В России, по мнению Трудолюбова, с частным пространством дело всегда обстояло неважно: «Россия — необычная страна, поскольку она и колония, и колонизатор. Парадоксальный результат ее многовекового расширения заключается в том, что места в стране много, а жить тесно. Жить тесно, потому что пространства много, а обжитого пространства мало». Эта теснота, скученность на крошечных пригодных для жизни пятачках, окруженных колоссальными дикими просторами, исторически сформировала представление о «частной жизни» как о роскоши, доступной только элите. Причем, начиная со времен Ивана Грозного, элите служилой:
любое благо становилось привилегией, и только лояльность власти обеспечивала право на относительно комфортную частную жизнь на обособленной территории.
Вообще понятие обособления — одно из ключевых для Трудолюбова: не случайно именно извечный символ обособленности — забор — вынесен им в заглавие книги. Потребность хотя бы в призрачном, эфемерном способе отгородить собственный пятачок внутри огромного коллективистского пространства — едва ли не главная потребность русского человека.

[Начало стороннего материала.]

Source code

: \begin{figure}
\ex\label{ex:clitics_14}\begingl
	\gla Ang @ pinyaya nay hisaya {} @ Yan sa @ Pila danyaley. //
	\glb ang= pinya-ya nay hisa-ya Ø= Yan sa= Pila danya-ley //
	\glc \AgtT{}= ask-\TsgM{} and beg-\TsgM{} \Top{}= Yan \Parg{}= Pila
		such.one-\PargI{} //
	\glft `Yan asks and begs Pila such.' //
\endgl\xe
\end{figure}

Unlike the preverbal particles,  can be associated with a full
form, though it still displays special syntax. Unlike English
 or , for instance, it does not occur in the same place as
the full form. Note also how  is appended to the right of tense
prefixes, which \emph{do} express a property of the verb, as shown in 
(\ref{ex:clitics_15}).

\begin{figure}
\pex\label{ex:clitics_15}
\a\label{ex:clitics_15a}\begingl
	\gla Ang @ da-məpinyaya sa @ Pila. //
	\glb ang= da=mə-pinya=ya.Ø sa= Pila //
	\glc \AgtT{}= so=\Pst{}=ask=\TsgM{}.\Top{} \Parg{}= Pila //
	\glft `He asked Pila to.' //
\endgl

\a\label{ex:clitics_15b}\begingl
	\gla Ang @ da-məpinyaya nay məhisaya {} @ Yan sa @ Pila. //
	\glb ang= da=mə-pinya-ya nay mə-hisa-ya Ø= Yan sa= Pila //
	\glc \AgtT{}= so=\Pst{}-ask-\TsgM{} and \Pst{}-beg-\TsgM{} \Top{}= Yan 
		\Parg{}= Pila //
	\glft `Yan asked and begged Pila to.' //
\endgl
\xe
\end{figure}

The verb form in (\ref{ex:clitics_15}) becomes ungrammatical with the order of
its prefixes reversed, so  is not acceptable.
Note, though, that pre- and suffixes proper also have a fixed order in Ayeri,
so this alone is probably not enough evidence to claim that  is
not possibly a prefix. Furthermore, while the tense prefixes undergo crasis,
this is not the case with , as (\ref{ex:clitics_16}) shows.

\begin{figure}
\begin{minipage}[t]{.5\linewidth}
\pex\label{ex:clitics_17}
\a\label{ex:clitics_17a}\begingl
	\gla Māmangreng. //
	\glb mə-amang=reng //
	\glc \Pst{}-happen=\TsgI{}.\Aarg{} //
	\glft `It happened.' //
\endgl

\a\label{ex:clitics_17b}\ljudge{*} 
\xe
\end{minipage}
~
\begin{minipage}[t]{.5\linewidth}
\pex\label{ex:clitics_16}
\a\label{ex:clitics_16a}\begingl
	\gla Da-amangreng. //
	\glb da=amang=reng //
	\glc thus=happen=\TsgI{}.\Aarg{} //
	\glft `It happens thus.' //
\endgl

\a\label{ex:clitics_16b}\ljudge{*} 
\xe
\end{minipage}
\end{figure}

Отсюда бесконечно ветвящаяся инфраструктура заборов, КПП, вечно закрытых (или в лучшем случае полузакрытых) дверей, да еще и с непременным охранником сбоку. Обособлению физическому сопутствует обособление визуальное: цель любого человека, достигшего мало—мальски заметного успеха — это построение себе «дворца», максимально отличающегося от «типовых» жилищ людей менее преуспевающих. А вот с обособлением юридическим российской недвижимости не везет:
несмотря на десятилетия реформ, собственность на дома и квартиры до сих пор остается у нас в значительной степени условной и временной, не защищенной правом по-настоящему…
Трудолюбов пишет историю российского частного пространства, встраивая ее в самый широкий всемирный контекст. Для того, чтобы интерпретировать семиотику коммуналок, он ныряет в древнюю Спарту и обращается к платоновским диалогам, а истоки привлекательности «сталинок» — главного символа отечественного «пайкового» благополучия — ищет в области средневекового бенефициарного права. С некоторыми выводами автора можно поспорить (так, к примеру, он слишком доверчиво относится к голландской живописи XVII века, которую, как мы уже знаем, беспощадно разоблачала Джудит Фландерс), а от скорости его перемещений по хронологической прямой иногда немного укачивает. Однако едва ли найдется в современной российской публицистике другой человек, способный одновременно на такую залихватскую широту и вместе с тем строгую концептуальность мысли, как Максим Трудолюбов. На этом фоне незначительная небрежность в деталях и легкий эффект укачивания — сущие пустяки, которые не то, что простительны — на них можно вообще не обращать внимания.